[Stored data entries]
[Start of Attachment]
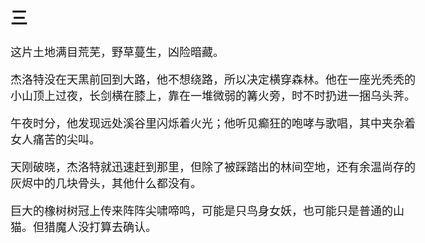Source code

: <head>
<style>
body {
    font-size: 18px;
}
</style>
</head>

## 三

这片土地满目荒芜，野草蔓生，凶险暗藏。

杰洛特没在天黑前回到大路，他不想绕路，所以决定横穿森林。他在一座光秃秃的小山顶上过夜，长剑横在膝上，靠在一堆微弱的篝火旁，时不时扔进一捆乌头荠。

午夜时分，他发现远处溪谷里闪烁着火光；他听见癫狂的咆哮与歌唱，其中夹杂着女人痛苦的尖叫。

天刚破晓，杰洛特就迅速赶到那里，但除了被踩踏出的林间空地，还有余温尚存的灰烬中的几块骨头，其他什么都没有。

巨大的橡树树冠上传来阵阵尖啸啼鸣，可能是只鸟身女妖，也可能只是普通的山猫。但猎魔人没打算去确认。
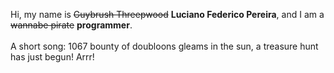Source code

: Hi, my name is ~~Guybrush Threepwood~~ **Luciano Federico Pereira**, and I am a ~~wannabe pirate~~ **programmer**.<br><br>A short song: 1067 bounty of doubloons gleams in the sun, a treasure hunt has just begun! Arrr!
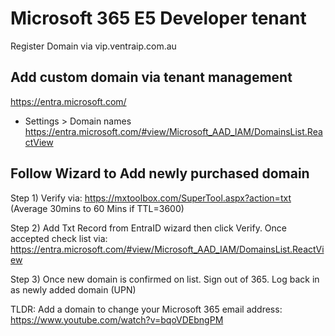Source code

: 
# Microsoft 365 E5 Developer tenant

Register Domain via vip.ventraip.com.au

## Add custom domain via tenant management 
https://entra.microsoft.com/

- Settings > Domain names https://entra.microsoft.com/#view/Microsoft_AAD_IAM/DomainsList.ReactView

## Follow Wizard to Add newly purchased domain

Step 1) Verify via: https://mxtoolbox.com/SuperTool.aspx?action=txt (Average 30mins to 60 Mins if TTL=3600)

Step 2) Add Txt Record from EntraID wizard then click Verify. Once accepted check list via: https://entra.microsoft.com/#view/Microsoft_AAD_IAM/DomainsList.ReactView

Step 3) Once new domain is confirmed on list. Sign out of 365. Log back in as newly added domain (UPN)

TLDR: Add a domain to change your Microsoft 365 email address: https://www.youtube.com/watch?v=bqoVDEbngPM
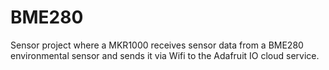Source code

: # BME280

Sensor project where a MKR1000 receives sensor data from a BME280 environmental sensor and sends it via Wifi to the Adafruit IO cloud service.
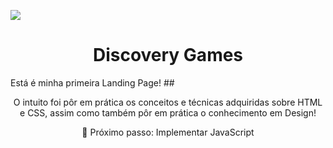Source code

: ![](DiscoveryGames.gif)
<h1 align="center">Discovery Games</h1>
Está é minha primeira Landing Page!
##
<p align="center">O intuito foi pôr em prática os conceitos e técnicas adquiridas sobre HTML e CSS, assim como também pôr em prática o conhecimento em Design!</p>
<p align="center">🚀 Próximo passo: Implementar JavaScript</p>
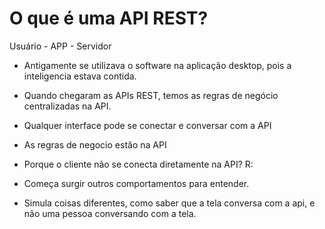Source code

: # O que é uma API REST?

Usuário - APP - Servidor

- Antigamente se utilizava o software na aplicação desktop, pois a inteligencia estava contida.

- Quando chegaram as APIs REST, temos as regras de negócio centralizadas na API.

- Qualquer interface pode se conectar e conversar com a API

- As regras de negocio estão na API

- Porque o cliente não se conecta diretamente na API? 
R: 

- Começa surgir outros comportamentos para entender.

- Simula coisas diferentes, como saber que a tela conversa com a api, e não uma pessoa conversando com a tela.

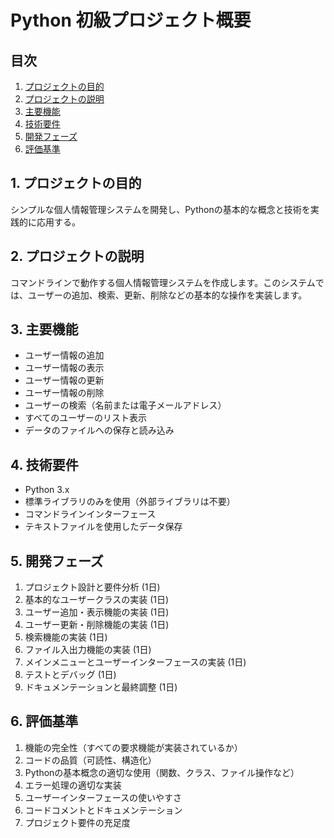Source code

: # Python 初級プロジェクト概要

## 目次
1. [プロジェクトの目的](#1-プロジェクトの目的)
2. [プロジェクトの説明](#2-プロジェクトの説明)
3. [主要機能](#3-主要機能)
4. [技術要件](#4-技術要件)
5. [開発フェーズ](#5-開発フェーズ)
6. [評価基準](#6-評価基準)

## 1. プロジェクトの目的

シンプルな個人情報管理システムを開発し、Pythonの基本的な概念と技術を実践的に応用する。

## 2. プロジェクトの説明

コマンドラインで動作する個人情報管理システムを作成します。このシステムでは、ユーザーの追加、検索、更新、削除などの基本的な操作を実装します。

## 3. 主要機能

- ユーザー情報の追加
- ユーザー情報の表示
- ユーザー情報の更新
- ユーザー情報の削除
- ユーザーの検索（名前または電子メールアドレス）
- すべてのユーザーのリスト表示
- データのファイルへの保存と読み込み

## 4. 技術要件

- Python 3.x
- 標準ライブラリのみを使用（外部ライブラリは不要）
- コマンドラインインターフェース
- テキストファイルを使用したデータ保存

## 5. 開発フェーズ

1. プロジェクト設計と要件分析 (1日)
2. 基本的なユーザークラスの実装 (1日)
3. ユーザー追加・表示機能の実装 (1日)
4. ユーザー更新・削除機能の実装 (1日)
5. 検索機能の実装 (1日)
6. ファイル入出力機能の実装 (1日)
7. メインメニューとユーザーインターフェースの実装 (1日)
8. テストとデバッグ (1日)
9. ドキュメンテーションと最終調整 (1日)

## 6. 評価基準

1. 機能の完全性（すべての要求機能が実装されているか）
2. コードの品質（可読性、構造化）
3. Pythonの基本概念の適切な使用（関数、クラス、ファイル操作など）
4. エラー処理の適切な実装
5. ユーザーインターフェースの使いやすさ
6. コードコメントとドキュメンテーション
7. プロジェクト要件の充足度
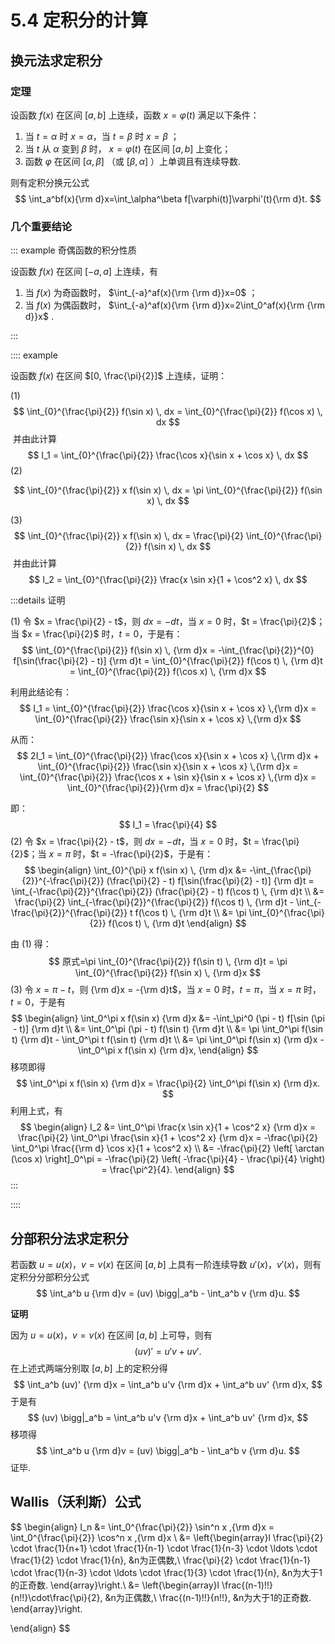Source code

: # 5.4 定积分的计算

## 换元法求定积分

### 定理

设函数 $f(x)$ 在区间 $[a,b]$ 上连续，函数 $x=\varphi(t)$ 满足以下条件：

1. 当 $t=\alpha$ 时 $x=\alpha$，当  $t=\beta$ 时  $x=\beta$ ；
1. 当 $t$ 从 $\alpha$ 变到 $\beta$ 时， $x=\varphi(t)$ 在区间 $[a,b]$ 上变化；
1. 函数 $\varphi$ 在区间 $[\alpha,\beta]$ （或 $[\beta,\alpha]$ ）上单调且有连续导数.

则有定积分换元公式
$$
\int_a^bf(x){\rm d}x=\int_\alpha^\beta f[\varphi(t)]\varphi'(t){\rm d}t.
$$
### 几个重要结论

::: example 奇偶函数的积分性质

设函数 $f(x)$ 在区间 $[-a,a]$ 上连续，有

1. 当 $f(x)$ 为奇函数时， $\int_{-a}^af(x){\rm {\rm d}}x=0$ ；
2. 当 $f(x)$ 为偶函数时， $\int_{-a}^af(x){\rm {\rm d}}x=2\int_0^af(x){\rm {\rm d}}x$ .

:::

:::: example

设函数 $f(x)$ 在区间 $[0, \frac{\pi}{2}]$ 上连续，证明：

(1) 
$$
\int_{0}^{\frac{\pi}{2}} f(\sin x) \, dx = \int_{0}^{\frac{\pi}{2}} f(\cos x) \, dx
$$
​	并由此计算
$$
I_1 = \int_{0}^{\frac{\pi}{2}} \frac{\cos x}{\sin x + \cos x} \, dx
$$
(2) 

$$
\int_{0}^{\frac{\pi}{2}} x f(\sin x) \, dx = \pi \int_{0}^{\frac{\pi}{2}} f(\sin x) \, dx
$$

(3) 
$$
\int_{0}^{\frac{\pi}{2}} x f(\sin x) \, dx = \frac{\pi}{2} \int_{0}^{\frac{\pi}{2}} f(\sin x) \, dx
$$
​	并由此计算
$$
I_2 = \int_{0}^{\frac{\pi}{2}} \frac{x \sin x}{1 + \cos^2 x} \, dx
$$

:::details 证明

(1) 令 $x = \frac{\pi}{2} - t$，则 $dx = -dt$，当 $x = 0$ 时，$t = \frac{\pi}{2}$；当 $x = \frac{\pi}{2}$ 时，$t = 0$，于是有：
$$
\int_{0}^{\frac{\pi}{2}} f(\sin x) \, {\rm d}x = -\int_{\frac{\pi}{2}}^{0} f[\sin(\frac{\pi}{2} - t)] {\rm d}t = \int_{0}^{\frac{\pi}{2}} f(\cos t) \, {\rm d}t = \int_{0}^{\frac{\pi}{2}} f(\cos x) \, {\rm d}x
$$

利用此结论有：
$$
I_1 = \int_{0}^{\frac{\pi}{2}} \frac{\cos x}{\sin x + \cos x} \,{\rm d}x = \int_{0}^{\frac{\pi}{2}} \frac{\sin x}{\sin x + \cos x} \,{\rm d}x
$$

从而：
$$
2I_1 = \int_{0}^{\frac{\pi}{2}} \frac{\cos x}{\sin x + \cos x} \,{\rm d}x + \int_{0}^{\frac{\pi}{2}} \frac{\sin x}{\sin x + \cos x} \,{\rm d}x = \int_{0}^{\frac{\pi}{2}} \frac{\cos x + \sin x}{\sin x + \cos x} \,{\rm d}x = \int_{0}^{\frac{\pi}{2}}{\rm d}x = \frac{\pi}{2}
$$

即：
$$
I_1 = \frac{\pi}{4}
$$
(2) 令 $x = \frac{\pi}{2} - t$，则 $dx = -dt$，当 $x = 0$ 时，$t = \frac{\pi}{2}$；当 $x = \pi$ 时，$t = -\frac{\pi}{2}$，于是有：
$$
\begin{align}
\int_{0}^{\pi} x f(\sin x) \, {\rm d}x &= -\int_{\frac{\pi}{2}}^{-\frac{\pi}{2}} (\frac{\pi}{2} - t) f[\sin(\frac{\pi}{2} - t)] {\rm d}t = \int_{-\frac{\pi}{2}}^{\frac{\pi}{2}} (\frac{\pi}{2} - t) f(\cos t) \, {\rm d}t \\
&= \frac{\pi}{2} \int_{-\frac{\pi}{2}}^{\frac{\pi}{2}} f(\cos t) \, {\rm d}t - \int_{-\frac{\pi}{2}}^{\frac{\pi}{2}} t f(\cos t) \, {\rm d}t \\
&= \pi \int_{0}^{\frac{\pi}{2}} f(\cos t) \, {\rm d}t
\end{align}
$$

由 (1) 得：
$$
原式=\pi \int_{0}^{\frac{\pi}{2}} f(\sin t) \, {\rm d}t = \pi \int_{0}^{\frac{\pi}{2}} f(\sin x) \, {\rm d}x
$$
(3) 令 $x = \pi - t$，则  {\rm d}x = -{\rm d}t$，当 $x = 0$ 时，$t = \pi$，当 $x = \pi$ 时，$t = 0$，于是有
$$
\begin{align}
\int_0^\pi x f(\sin x) {\rm d}x &= -\int_\pi^0 (\pi - t) f[\sin (\pi - t)] {\rm d}t \\
&= \int_0^\pi (\pi - t) f(\sin t) {\rm d}t \\
&= \pi \int_0^\pi f(\sin t) {\rm d}t - \int_0^\pi t f(\sin t) {\rm d}t \\
&= \pi \int_0^\pi f(\sin x) {\rm d}x - \int_0^\pi x f(\sin x) {\rm d}x,
\end{align}
$$
移项即得
$$
\int_0^\pi x f(\sin x) {\rm d}x = \frac{\pi}{2} \int_0^\pi f(\sin x) {\rm d}x.
$$
利用上式，有
$$
\begin{align}
I_2 &= \int_0^\pi \frac{x \sin x}{1 + \cos^2 x} {\rm d}x = \frac{\pi}{2} \int_0^\pi \frac{\sin x}{1 + \cos^2 x} {\rm d}x = -\frac{\pi}{2} \int_0^\pi \frac{{\rm d} \cos x}{1 + \cos^2 x} \\
&= -\frac{\pi}{2} \left[ \arctan (\cos x) \right]_0^\pi = -\frac{\pi}{2} \left( -\frac{\pi}{4} - \frac{\pi}{4} \right) = \frac{\pi^2}{4}.
\end{align}
$$
:::

::::

## 分部积分法求定积分

若函数 $u = u(x)$，$v = v(x)$ 在区间 $[a, b]$ 上具有一阶连续导数 $u'(x)$，$v'(x)$，则有定积分分部积分公式
$$
\int_a^b u {\rm d}v = (uv) \bigg|_a^b - \int_a^b v {\rm d}u.
$$

**证明**

因为 $u = u(x)$，$v = v(x)$ 在区间 $[a, b]$ 上可导，则有
$$
(uv)' = u'v + uv'.
$$
在上述式两端分别取 $[a, b]$ 上的定积分得
$$
\int_a^b (uv)' {\rm d}x = \int_a^b u'v {\rm d}x + \int_a^b uv' {\rm d}x,
$$
于是有
$$
(uv) \bigg|_a^b = \int_a^b u'v {\rm d}x + \int_a^b uv' {\rm d}x,
$$
移项得
$$
\int_a^b u {\rm d}v = (uv) \bigg|_a^b - \int_a^b v {\rm d}u.
$$
证毕.

## Wallis（沃利斯）公式

$$
\begin{align}
I_n &= \int_0^{\frac{\pi}{2}} \sin^n x \,{\rm d}x = \int_0^{\frac{\pi}{2}} \cos^n x \,{\rm d}x \\
&= 
\left\{\begin{array}l
\frac{\pi}{2} \cdot \frac{1}{n+1} \cdot \frac{1}{n-1} \cdot \frac{1}{n-3} \cdot \ldots \cdot \frac{1}{2} \cdot \frac{1}{n}, &n为正偶数,\\
\frac{\pi}{2} \cdot \frac{1}{n-1} \cdot \frac{1}{n-3} \cdot \ldots \cdot \frac{1}{3} \cdot \frac{1}{n}, &n为大于1的正奇数.
\end{array}\right.\\
&=
\left\{\begin{array}l
\frac{(n-1)!!}{n!!}\cdot\frac{\pi}{2}, &n为正偶数,\\
\frac{(n-1)!!}{n!!}, &n为大于1的正奇数.
\end{array}\right.

\end{align}
$$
[End of Attachment]
In the records above, each line with the string "DomainsList" should be copied.

FINAL ANSWER —
- Settings > Domain names https://entra.microsoft.com/#view/Microsoft_AAD_IAM/DomainsList.ReactView
Step 2) Add Txt Record from EntraID wizard then click Verify. Once accepted check list via: https://entra.microsoft.com/#view/Microsoft_AAD_IAM/DomainsList.ReactView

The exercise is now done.